Although celebrities like Bruce Willis, Patrick Stewart and Sean Connery  may be rocking the bald look, not everyone is at ease with a visible scalp. Yet genetics, illness, stress and drug side-effects may cause significant hair loss in men and women, whether you like it or not.

“The most common cause of hair loss is male-pattern baldness caused by the effects of a hormone (DHT) on the follicles. It causes a process of miniaturization whereby the follicle gets finer and finer until it eventually disappears,” says Dr. Richard Moore, medical director of The Lifestyle Center. He adds that men are not the only ones affected by this form of hair loss. “It’s estimated that more than 20 million women suffer from the same condition. There are a number of other causes of hair loss, including traction alopecia (pulling of the hair), thyroid disorders, medication induced and a few autoimmune causes.”

Regardless of cause, people who want to slow hair loss or regain a full head of hair have several options that go far beyond the ‘plug transplants’ of the past. One of the most common and simplest alternatives is the use of over-the-counter Rogaine or prescription Propecia.

Rogaine is a topical medication applied directly to the scalp, while Propecia is taken orally. Both medicines may have some side-effects and are not a solution for everyone. Other products for thickening hair and encouraging new growth exist, although Rogaine and Propecia are the only medications for hair loss currently approved by the U.S. Food and Drug Administration.

More involved solutions range from special ‘laser caps’ worn at home, to surgical hair transplantation. The best course of action involves analysis of the root—of the problem, that is. Lilibet Iken, a nurse and owner of be Salon, begins by examining the hair follicles under a powerful magnifying scope. “You’re looking for the viability of the hair follicle,” she says. Iken also inquires about the client’s medical conditions, medications and family history.

If Iken finds that hair continues to grow from the follicles but is thinner than it used to be, the client may be a candidate for cold laser hair restoration. “The cold lasers take thinning hair and thicken it up,” she says. This is accomplished by increasing blood flow to the follicle, resulting in thicker, fuller hair.

Those who have thick, existing hair shafts but hair that no longer grows from all the follicles need to consider other options, such as hair transplantation. "We perform a procedure to restore hair with the NeoGraft device,” Moore says. “This harvests individual follicles from the back of the head, which are then re-implanted into the areas of hair loss. These hairs are resistant to the effects of DHT and therefore more permanent.”

Comparing this technique to traditional hair transplants, Moore explains, "The process differs from the more traditional hair restoration process where a strip of skin is removed and the skin is pulled back together and sutured or stapled, resulting in a linear scar across the back of the head. Since we are removing individual follicles, rather than the strip of skin, healing is much faster with less pain and discomfort."

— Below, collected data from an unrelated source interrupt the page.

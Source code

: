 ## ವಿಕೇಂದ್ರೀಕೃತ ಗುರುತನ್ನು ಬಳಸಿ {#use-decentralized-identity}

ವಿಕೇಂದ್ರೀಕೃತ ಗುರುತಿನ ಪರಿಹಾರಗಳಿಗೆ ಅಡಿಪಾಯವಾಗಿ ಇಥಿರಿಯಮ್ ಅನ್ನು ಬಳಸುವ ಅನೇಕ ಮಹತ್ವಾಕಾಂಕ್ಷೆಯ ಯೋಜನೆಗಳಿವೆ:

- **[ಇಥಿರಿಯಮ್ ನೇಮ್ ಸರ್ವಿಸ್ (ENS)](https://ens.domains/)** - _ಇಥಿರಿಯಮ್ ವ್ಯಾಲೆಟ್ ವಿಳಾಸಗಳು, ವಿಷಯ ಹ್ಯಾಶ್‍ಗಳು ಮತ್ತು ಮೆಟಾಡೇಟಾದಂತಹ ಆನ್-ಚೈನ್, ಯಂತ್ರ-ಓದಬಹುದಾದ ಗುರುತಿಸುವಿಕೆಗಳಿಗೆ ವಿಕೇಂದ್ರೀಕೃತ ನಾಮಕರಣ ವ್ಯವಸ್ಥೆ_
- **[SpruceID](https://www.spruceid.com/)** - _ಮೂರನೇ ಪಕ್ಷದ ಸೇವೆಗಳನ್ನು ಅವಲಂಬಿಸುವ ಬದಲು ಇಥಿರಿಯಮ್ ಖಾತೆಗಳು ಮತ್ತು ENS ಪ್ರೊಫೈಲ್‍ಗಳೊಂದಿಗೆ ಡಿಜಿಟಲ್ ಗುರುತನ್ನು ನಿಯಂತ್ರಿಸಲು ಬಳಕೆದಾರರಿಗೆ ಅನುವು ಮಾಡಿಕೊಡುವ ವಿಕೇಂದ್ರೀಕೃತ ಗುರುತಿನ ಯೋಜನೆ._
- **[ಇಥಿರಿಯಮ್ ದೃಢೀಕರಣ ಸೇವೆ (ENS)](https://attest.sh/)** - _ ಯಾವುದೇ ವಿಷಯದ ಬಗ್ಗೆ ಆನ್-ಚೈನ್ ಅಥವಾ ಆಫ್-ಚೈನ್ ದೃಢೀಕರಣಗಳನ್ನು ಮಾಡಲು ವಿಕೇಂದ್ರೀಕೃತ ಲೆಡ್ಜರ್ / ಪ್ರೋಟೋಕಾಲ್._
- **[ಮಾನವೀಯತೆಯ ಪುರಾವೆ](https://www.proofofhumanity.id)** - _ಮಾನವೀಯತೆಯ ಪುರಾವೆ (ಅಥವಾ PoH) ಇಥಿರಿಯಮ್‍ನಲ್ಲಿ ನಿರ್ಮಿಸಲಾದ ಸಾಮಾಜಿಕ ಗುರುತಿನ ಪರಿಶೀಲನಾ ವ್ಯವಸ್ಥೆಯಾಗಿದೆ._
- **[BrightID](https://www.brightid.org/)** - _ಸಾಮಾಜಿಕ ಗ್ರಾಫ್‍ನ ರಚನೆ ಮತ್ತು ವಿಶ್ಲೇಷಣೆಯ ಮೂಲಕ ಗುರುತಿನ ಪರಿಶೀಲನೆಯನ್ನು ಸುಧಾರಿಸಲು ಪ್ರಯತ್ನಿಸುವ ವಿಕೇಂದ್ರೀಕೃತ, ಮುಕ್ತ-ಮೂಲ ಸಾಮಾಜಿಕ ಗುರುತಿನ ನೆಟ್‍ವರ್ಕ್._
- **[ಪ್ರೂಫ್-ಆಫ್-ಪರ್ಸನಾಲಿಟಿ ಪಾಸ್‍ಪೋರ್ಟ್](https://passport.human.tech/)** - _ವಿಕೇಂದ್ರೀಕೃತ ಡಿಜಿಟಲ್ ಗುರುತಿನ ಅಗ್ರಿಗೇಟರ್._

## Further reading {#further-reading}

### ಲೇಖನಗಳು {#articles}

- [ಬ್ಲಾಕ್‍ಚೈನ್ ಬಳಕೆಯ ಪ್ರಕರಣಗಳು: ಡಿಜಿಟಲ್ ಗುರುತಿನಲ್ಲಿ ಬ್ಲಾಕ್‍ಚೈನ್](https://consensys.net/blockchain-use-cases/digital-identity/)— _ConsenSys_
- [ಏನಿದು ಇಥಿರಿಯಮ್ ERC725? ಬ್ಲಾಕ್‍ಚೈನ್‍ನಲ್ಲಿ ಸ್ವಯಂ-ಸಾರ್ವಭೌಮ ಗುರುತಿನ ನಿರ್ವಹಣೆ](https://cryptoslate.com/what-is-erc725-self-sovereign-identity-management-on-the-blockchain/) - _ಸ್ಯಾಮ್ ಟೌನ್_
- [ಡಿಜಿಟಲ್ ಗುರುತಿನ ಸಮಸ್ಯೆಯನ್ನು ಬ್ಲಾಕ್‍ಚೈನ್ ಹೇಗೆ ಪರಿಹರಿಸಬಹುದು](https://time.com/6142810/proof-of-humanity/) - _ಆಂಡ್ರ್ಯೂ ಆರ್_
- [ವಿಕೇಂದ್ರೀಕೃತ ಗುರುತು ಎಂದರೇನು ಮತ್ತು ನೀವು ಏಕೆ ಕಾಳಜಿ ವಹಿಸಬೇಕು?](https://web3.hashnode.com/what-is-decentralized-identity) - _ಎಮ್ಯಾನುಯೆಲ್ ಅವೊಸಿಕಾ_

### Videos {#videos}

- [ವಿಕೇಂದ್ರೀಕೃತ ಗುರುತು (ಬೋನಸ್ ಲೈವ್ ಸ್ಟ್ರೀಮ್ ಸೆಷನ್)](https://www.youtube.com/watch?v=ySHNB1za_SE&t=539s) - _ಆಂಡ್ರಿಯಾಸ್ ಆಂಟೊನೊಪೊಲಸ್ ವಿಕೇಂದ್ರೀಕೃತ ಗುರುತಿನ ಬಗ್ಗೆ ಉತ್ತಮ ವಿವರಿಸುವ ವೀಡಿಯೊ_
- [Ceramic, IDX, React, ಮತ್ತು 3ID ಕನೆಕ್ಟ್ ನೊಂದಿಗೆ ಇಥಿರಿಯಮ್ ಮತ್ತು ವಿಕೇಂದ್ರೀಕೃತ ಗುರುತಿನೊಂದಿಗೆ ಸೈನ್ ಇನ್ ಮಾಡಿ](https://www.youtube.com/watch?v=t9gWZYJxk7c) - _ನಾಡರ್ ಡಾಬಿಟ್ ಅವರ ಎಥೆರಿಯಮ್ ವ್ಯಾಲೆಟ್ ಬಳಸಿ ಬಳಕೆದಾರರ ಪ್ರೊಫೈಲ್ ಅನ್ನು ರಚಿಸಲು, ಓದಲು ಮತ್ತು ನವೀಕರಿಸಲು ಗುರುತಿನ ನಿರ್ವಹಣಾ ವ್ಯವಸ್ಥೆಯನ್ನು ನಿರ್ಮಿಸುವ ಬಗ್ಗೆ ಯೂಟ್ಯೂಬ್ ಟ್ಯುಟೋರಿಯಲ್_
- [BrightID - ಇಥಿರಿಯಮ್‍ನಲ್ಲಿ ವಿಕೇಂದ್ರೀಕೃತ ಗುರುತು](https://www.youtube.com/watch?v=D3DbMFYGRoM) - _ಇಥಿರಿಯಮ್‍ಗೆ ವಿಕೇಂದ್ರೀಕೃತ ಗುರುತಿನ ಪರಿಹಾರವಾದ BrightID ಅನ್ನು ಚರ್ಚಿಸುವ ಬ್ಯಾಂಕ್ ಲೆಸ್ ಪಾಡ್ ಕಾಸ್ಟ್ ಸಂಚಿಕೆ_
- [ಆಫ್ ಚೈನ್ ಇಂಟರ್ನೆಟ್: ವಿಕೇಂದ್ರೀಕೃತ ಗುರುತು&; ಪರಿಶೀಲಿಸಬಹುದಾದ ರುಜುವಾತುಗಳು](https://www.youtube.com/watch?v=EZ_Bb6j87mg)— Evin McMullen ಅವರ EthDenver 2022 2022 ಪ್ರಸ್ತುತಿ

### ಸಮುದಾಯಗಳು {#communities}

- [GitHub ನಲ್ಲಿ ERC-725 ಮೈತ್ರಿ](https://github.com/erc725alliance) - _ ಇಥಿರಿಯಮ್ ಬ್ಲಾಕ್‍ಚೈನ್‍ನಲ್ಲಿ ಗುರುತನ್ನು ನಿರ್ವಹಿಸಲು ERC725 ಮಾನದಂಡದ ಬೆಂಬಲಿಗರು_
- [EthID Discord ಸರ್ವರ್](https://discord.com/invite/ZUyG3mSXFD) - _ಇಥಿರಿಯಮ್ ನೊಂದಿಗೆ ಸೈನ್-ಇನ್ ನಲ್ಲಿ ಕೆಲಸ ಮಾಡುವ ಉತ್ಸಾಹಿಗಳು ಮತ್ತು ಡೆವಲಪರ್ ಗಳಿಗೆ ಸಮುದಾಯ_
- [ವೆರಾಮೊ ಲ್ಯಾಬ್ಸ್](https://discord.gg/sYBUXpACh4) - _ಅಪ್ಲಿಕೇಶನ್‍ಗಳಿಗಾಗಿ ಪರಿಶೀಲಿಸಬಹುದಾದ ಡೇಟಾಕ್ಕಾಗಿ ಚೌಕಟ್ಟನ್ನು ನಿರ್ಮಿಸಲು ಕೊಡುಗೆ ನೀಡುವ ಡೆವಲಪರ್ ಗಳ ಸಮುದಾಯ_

If none of these options appeals to you, modern ‘hair systems’ go far beyond the bad rug appearance of the toupees of yesteryear. Custom-made for the client, hair systems are now designed to be worn continuously for several weeks and treated exactly as natural hair. People who wear hair systems wash, dry and style the hair just as they would before, seeing specially trained technicians for removal and reapplication.

“Now the base of the hair system—what the actual hair is attached to—is so thin, it breathes,” Iken says. “It’s much more livable; it’s not like a bad wig. When somebody tips their head down, you can actually see their scalp and it looks like hair growing out of their head.”

So if the bald look just isn’t for you, take heart. No one needs to know that your hair was ever thin.